Ibnu Hanbal hafal Al-Quranul Karim, mempelajari Ilmu Bahsa, dan belajar membaca dan
menulis di diwan (tempat belajar dan menulis). Ibnu Hanbal pertama kali belajar kepada
Abu yusuf Yakub bin Ibrahim Al-Qadhi, murid abu hanifah kepadanya ia belajar hadist dan
fiqih, karenanya Abu Yusuf dikenal sebagai guru pertama Ibnu Hanbal. Namun pengaruh
Abu Yusuf tidak begitu kuat tertanam dalam jiwa Ibnu Hanbal sehingga ada yang
berpendapat bahwaa Abu Yusuf bukan guru pertamanya. Sementara guru pertamanya
adalah Hasyim bin Basyir bin Kazim Al-Wasiti, karena ia adalahguru yang palin kuat
pengaruhnya kepada Inbu Hanbal, Ibnu Hnbal berguru kepadanya selama empat tahun.
Disela-sela berguru kepada Hasyim, Ibnu Hanbal juga berguru kepada Umair bin Abdullah
bin Khalid, Abdurrahman bin Mahdi, dan Abu bakar bin Iyasy. Imam SyafiI adalah salah satu
guru dari Ibnu Hanbal, bahkan ada yang mneganggap bahwa SyafiI merupakan guru kedua
dari ibnu hanbal setelah Hasyim. Muhammad bin ishaq bi Khuzaimah mangatakan Ahmad
bin Hanbal tidak lain hanyalah merupakan salah satu pelayan SyafiI. ia juga berguru
kepada Ibrahim bin Saad, Yahya Al-Qathan, Waki juga berguru kepada Sufyan bin Uyainah
(pengganti Imam Malik).
Adapun sumber hukum dan metode istinbath Imam Ahmad ibn Hanbal dalam menetapkan
hukum adalah:

1. Nash dari Al-Quran dan Sunnah yang shahih.

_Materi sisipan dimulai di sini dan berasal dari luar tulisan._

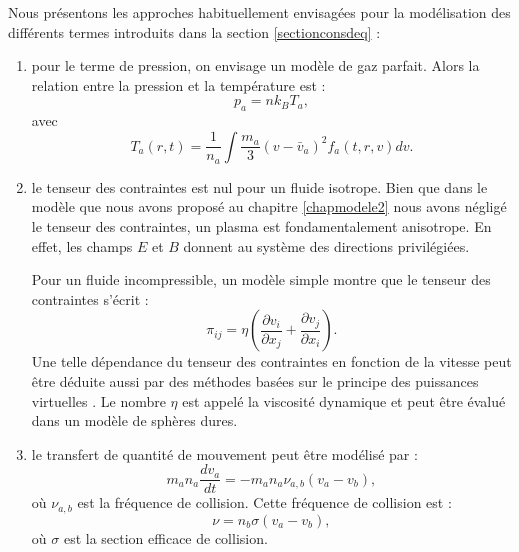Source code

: \documentclass{book}
\begin{document}
Nous pr\'esentons les approches habituellement envisag\'ees pour la
mod\'elisation des diff\'erents termes introduits dans la section
\ref{sectionconsdeq} :  

\begin{enumerate}
\item pour le terme de pression, on envisage un mod\`ele de gaz
parfait.
Alors la relation entre la pression et la
temp\'erature est : 
\begin{equation}
p_a=n k_B T_a,
\end{equation}
avec 
\begin{equation}
T_a(r,t)=\frac{1}{n_a}\int \frac{m_a}{3}(v-\bar v_a)^2f_a(t,r,v)d v.
\end{equation}

\item le tenseur 
des contraintes est nul pour un fluide isotrope. Bien
que dans le mod\`ele que nous avons propos\'e au chapitre
\ref{chapmodele2} nous avons n\'eglig\'e le tenseur des contraintes,
un plasma est fondamentalement anisotrope. En effet, les champs $E$ et
$B$ donnent au syst\`eme des directions privil\'egi\'ees.

Pour un fluide incompressible, un mod\`ele simple
\cite{Reif64,LandauFlu,LandauCine} montre que le tenseur des contraintes
s'\'ecrit : 
\begin{equation}
\pi_{i j}=\eta(\frac{\partial v_i}{\partial x_j}+\frac{\partial
v_j}{\partial x_i}). 
\end{equation}
Une telle d\'ependance du tenseur des contraintes en fonction de la
vitesse peut \^etre d\'eduite aussi par des m\'ethodes bas\'ees sur le
principe des puissances virtuelles  \cite{Germain80,Dautray1}.
Le nombre $\eta$ est appel\'e la viscosit\'e dynamique et peut \^etre
\'evalu\'e dans un mod\`ele de sph\`eres dures.

\item le transfert de quantit\'e de mouvement peut \^etre mod\'elis\'e
par \cite{Delcroix94,Chen84} :
\begin{equation}
m_an_a\frac{d v_a}{dt}=-m_an_a\nu_{a,b} (v_a - v_b),
\end{equation}
o\`u $\nu_{a,b}$ est la fr\'equence de collision.
Cette fr\'equence de collision est :
\begin{equation}
\nu=n_b\sigma (v_a - v_b),
\end{equation}
o\`u $\sigma$ est la section efficace de collision.
\end{enumerate}
\end{document}
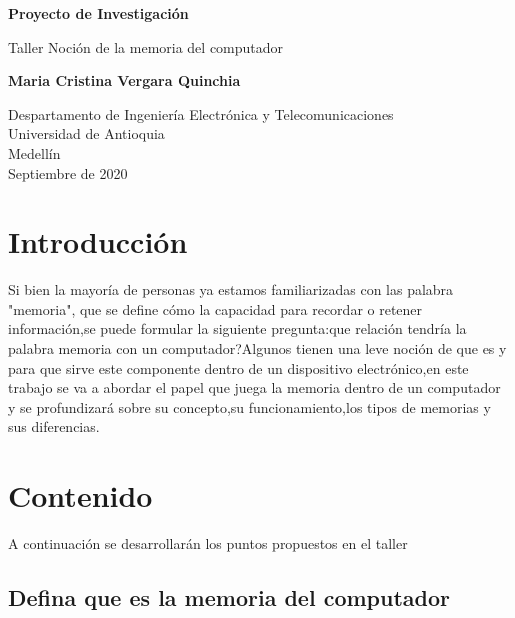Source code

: \documentclass{article}
\begin{document}
\begin{titlepage}
    \begin{center}
        \vspace*{1cm}
            
        \Huge
        \textbf{Proyecto de Investigación}
            
        \vspace{0.5cm}
        \LARGE
        Taller Noción de la memoria del computador
            
        \vspace{1.5cm}
            
        \textbf{Maria Cristina Vergara Quinchia}
            
        \vfill
            
        \vspace{0.8cm}
            
        \Large
        Despartamento de Ingeniería Electrónica y Telecomunicaciones\\
        Universidad de Antioquia\\
        Medellín\\
        Septiembre de 2020
            
    \end{center}
\end{titlepage}

\tableofcontents
\newpage
\section{Introducción}\label{intro}
Si bien la mayoría de personas ya estamos familiarizadas con las palabra "memoria", que se  define cómo la capacidad para recordar o retener información,se puede formular la siguiente pregunta:que relación tendría la palabra memoria con un computador?Algunos tienen una leve noción de que es y para que sirve este componente dentro de un dispositivo electrónico,en este trabajo se va a abordar el papel que juega la memoria dentro de un computador y se profundizará sobre su concepto,su funcionamiento,los tipos de memorias y sus diferencias.


\section{Contenido} \label{contenido}
A continuación se desarrollarán los puntos propuestos en el taller 
\subsection{Defina que es la memoria del computador}
\end{document}
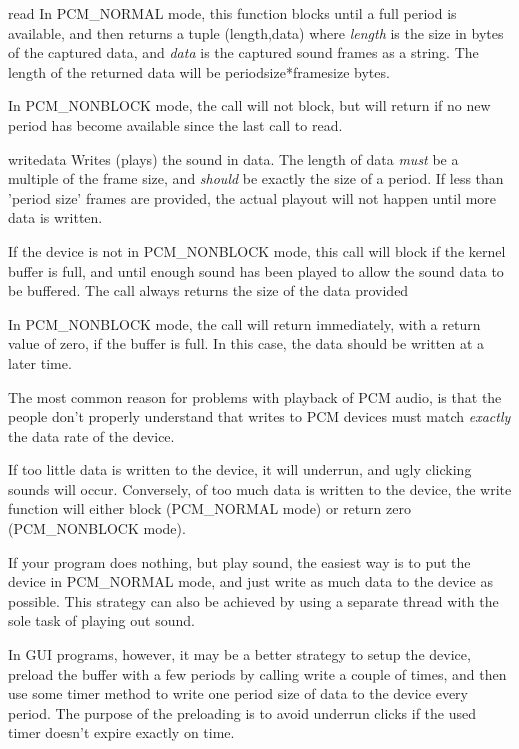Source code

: \begin{methoddesc}[PCM]{read}{}
In PCM_NORMAL mode, this function blocks until a full period is available, and then returns a
tuple (length,data) where \emph{length} is the size in bytes of the captured data, and \emph{data}
is the captured sound frames as a string. The length of the returned data will be periodsize*framesize
bytes.

In PCM_NONBLOCK mode, the call will not block, but will return  if no new period
has become available since the last call to read.
\end{methoddesc}

\begin{methoddesc}[PCM]{write}{data}
Writes (plays) the sound in data. The length of data \emph{must} be a multiple of the frame size, and 
\emph{should} be exactly the size of a period. If less than 'period size' frames are provided, the actual
playout will not happen until more data is written.

If the device is not in PCM_NONBLOCK mode, this call will block if the kernel buffer is full, and
until enough sound has been played to allow the sound data to be buffered. The call always returns
the size of the data provided

In PCM_NONBLOCK mode, the call will return immediately, with a return value of zero, if the buffer is
full. In this case, the data should be written at a later time.

\end{methoddesc}


The most common reason for problems with playback of PCM audio, is that the people don't properly understand
that writes to PCM devices must match \emph{exactly} the data rate of the device.

If too little data is written to the device, it will underrun, and  ugly clicking sounds will occur. Conversely,
of too much data is written to the device, the write function will either block (PCM_NORMAL mode) or return zero
(PCM_NONBLOCK mode).

If your program does nothing, but play sound, the easiest way is to put the device in PCM_NORMAL mode, and just
write as much data to the device as possible. This strategy can also be achieved by using a separate thread
with the sole task of playing out sound.

In GUI programs, however, it may be a better strategy to setup the device, preload the buffer with a few
periods by calling write a couple of times, and then use some timer method to write one period size of data to
the device every period. The purpose of the preloading is to avoid underrun clicks if the used timer
doesn't expire exactly on time.

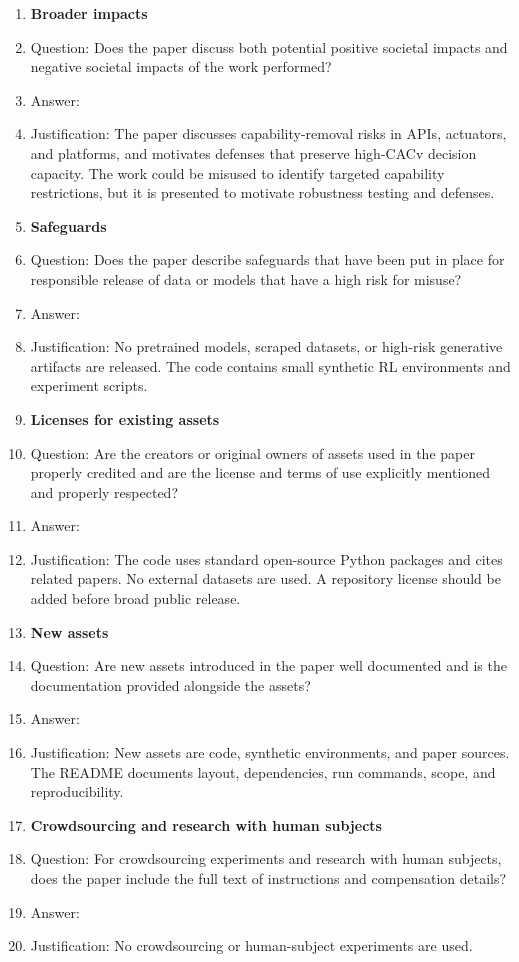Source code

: \begin{enumerate}
\item {\bf Broader impacts}
    \item[] Question: Does the paper discuss both potential positive societal impacts and negative societal impacts of the work performed?
    \item[] Answer: \answerYes{}
    \item[] Justification: The paper discusses capability-removal risks in APIs, actuators, and platforms, and motivates defenses that preserve high-CACv decision capacity. The work could be misused to identify targeted capability restrictions, but it is presented to motivate robustness testing and defenses.

\item {\bf Safeguards}
    \item[] Question: Does the paper describe safeguards that have been put in place for responsible release of data or models that have a high risk for misuse?
    \item[] Answer: \answerNA{}
    \item[] Justification: No pretrained models, scraped datasets, or high-risk generative artifacts are released. The code contains small synthetic RL environments and experiment scripts.

\item {\bf Licenses for existing assets}
    \item[] Question: Are the creators or original owners of assets used in the paper properly credited and are the license and terms of use explicitly mentioned and properly respected?
    \item[] Answer: \answerYes{}
    \item[] Justification: The code uses standard open-source Python packages and cites related papers. No external datasets are used. A repository license should be added before broad public release.

\item {\bf New assets}
    \item[] Question: Are new assets introduced in the paper well documented and is the documentation provided alongside the assets?
    \item[] Answer: \answerYes{}
    \item[] Justification: New assets are code, synthetic environments, and paper sources. The README documents layout, dependencies, run commands, scope, and reproducibility.

\item {\bf Crowdsourcing and research with human subjects}
    \item[] Question: For crowdsourcing experiments and research with human subjects, does the paper include the full text of instructions and compensation details?
    \item[] Answer: \answerNA{}
    \item[] Justification: No crowdsourcing or human-subject experiments are used.


\end{enumerate}
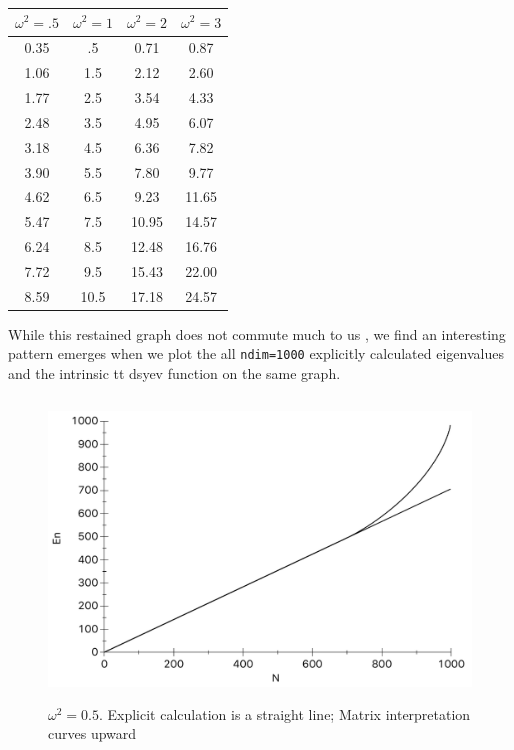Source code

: \documentclass[12pt,letterpaper,notitlepage]{article}
\begin{document}
	\begin{center}
 		\begin{tabular}{||c c c c||} 
 \hline
 		$\omega^2=.5$ & $\omega^2=1$      & $\omega^2=2$       & $\omega^2=3$  	\\ 	[0.5ex] 
 \hline\hline
 		0.35 				& .5 				&0.71 			&0.87 		\\ 
 \hline
 		1.06				& 1.5				&2.12 			&2.60 		\\
 \hline
 		1.77				& 2.5 			&3.54 			&4.33		 \\
 \hline
 		2.48 				& 3.5 			& 4.95 			&6.07 		\\
\hline
 		3.18 				& 4.5				&6.36 			&7.82		 \\  
\hline
 		3.90 				& 5.5				&7.80 			&9.77		 \\  
\hline
 		4.62				& 6.5				&9.23 			&11.65		 \\  
\hline
 		5.47				& 7.5				&10.95 			&14.57		 \\ 
\hline
 		6.24 				& 8.5				&12.48 			&16.76		 \\
\hline
 		7.72 				& 9.5				&15.43 			&22.00		 \\ 
\hline
 		8.59				& 10.5 			&17.18 			&24.57		 \\ 	[1ex] 
 \hline
		\end{tabular}
	\end{center}

	
While this restained graph does not commute much to us , we find an interesting pattern emerges when we plot the all {\tt ndim=1000} explicitly calculated eigenvalues and the intrinsic {tt dsyev} function on the same graph.

	\begin{figure}[H]
		\centering
		\includegraphics[width=13cm, height=8cm, angle=0]{w5.pdf}
			\caption{\label{Fig1} $\omega^2 = 0.5$. Explicit calculation is a straight line; Matrix interpretation curves upward}
	\end{figure}
	
\end{document}

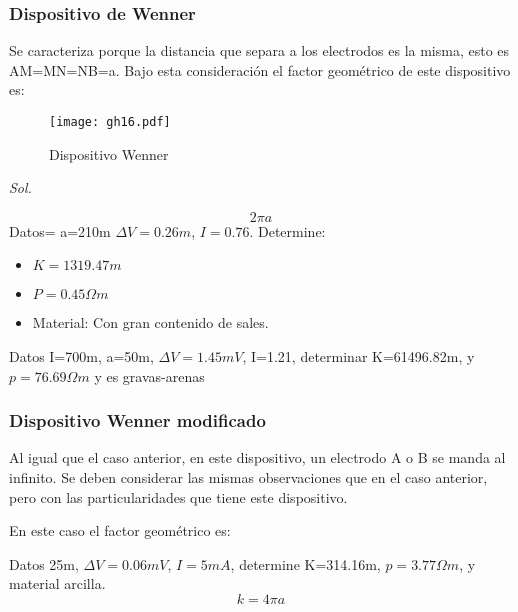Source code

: \subsubsection{Dispositivo de Wenner}
Se caracteriza porque la distancia que separa a los electrodos es la misma, esto es AM=MN=NB=a. Bajo esta consideración el factor geométrico de este dispositivo es:
\begin{figure}[h!]
\centering
  \texttt{[image: gh16.pdf]}
  \caption{Dispositivo Wenner}
  \label{gh16}
\end{figure}
\begin{problem}[Datos: a=550m $\Delta V= 9.32 mV$, $I=1.62A$, determine:]
  \textit{ Sol. }
\end{problem}
\begin{equation}
  2\pi a
\end{equation}
Datos= a=210m $\Delta V=0.26m$, $I=0.76$. Determine:
\begin{itemize}
    \item $K=1319.47m$
    \item $P=0.45\Omega m$
    \item Material: Con gran contenido de sales.
\end{itemize}

Datos I=700m, a=50m, $\Delta V=1.45mV$, I=1.21, determinar K=61496.82m, y $p=76.69\Omega m$ y es gravas-arenas
\subsubsection{Dispositivo Wenner modificado}
Al igual que el caso anterior, en este dispositivo, un electrodo A o B se manda al infinito. Se deben considerar las mismas observaciones que en el caso anterior, pero con las particularidades que tiene este dispositivo.

En este caso el factor geométrico es:

Datos 25m, $\Delta V=0.06mV$, $I=5mA$, determine K=314.16m, $p=3.77\Omega m$, y material arcilla.
\begin{equation}
    k = 4\pi a
\end{equation}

Apabila beliau telah mendapati suatu nash dari Al-Quran dan dari Sunnah Rasul yang
shahihah, maka beliau dalam menetapkan hukum adalah dengan nash itu.
2. Fatwa para sahabat Nabi SAW
Apabila ia tidak mendapatkan suatu nash yang jelas, baik dari Al-Quran maupun dari hadits
shahih, maka ia menggunakan fatwa-fatwa dari para sahabat Nabi yang tidak ada
perselisihan di kalangan mereka. Apabila terdapat perbedaan di antara fatwa para sahabat,
maka Imam Ahmad ibn Hanbal memilih pendapat yang lebih dekat kepada Al-Quran dan
Sunnah.

3. Hadits Mursal dan Hadits Dhaif


Apabila ia tidak menemukan dari tiga poin di atas, maka beliau menetapkan hukum dengan
hadits mursal dan hadits dhaif. Dalam pandangan Imam Ahmad ibn Hanbal, hadits hanya
dua kelompok yaitu, hadits shahih dan hadits dhaif.

4. Qiyas
Apabila Imam Ahmad ibn Hanbal tidak mendapatkan nash dari hadits mursal dan hadits
dhaif, maka ia menganalogikan / menggunakan qiyas. Qiyas adalah dalil yang digunakan
dalam keadaan dharurat (terpaksa)

5. sadd al-dzarai
yaitu melakukan tindakan preventif terhadap hal-hal yang negatif.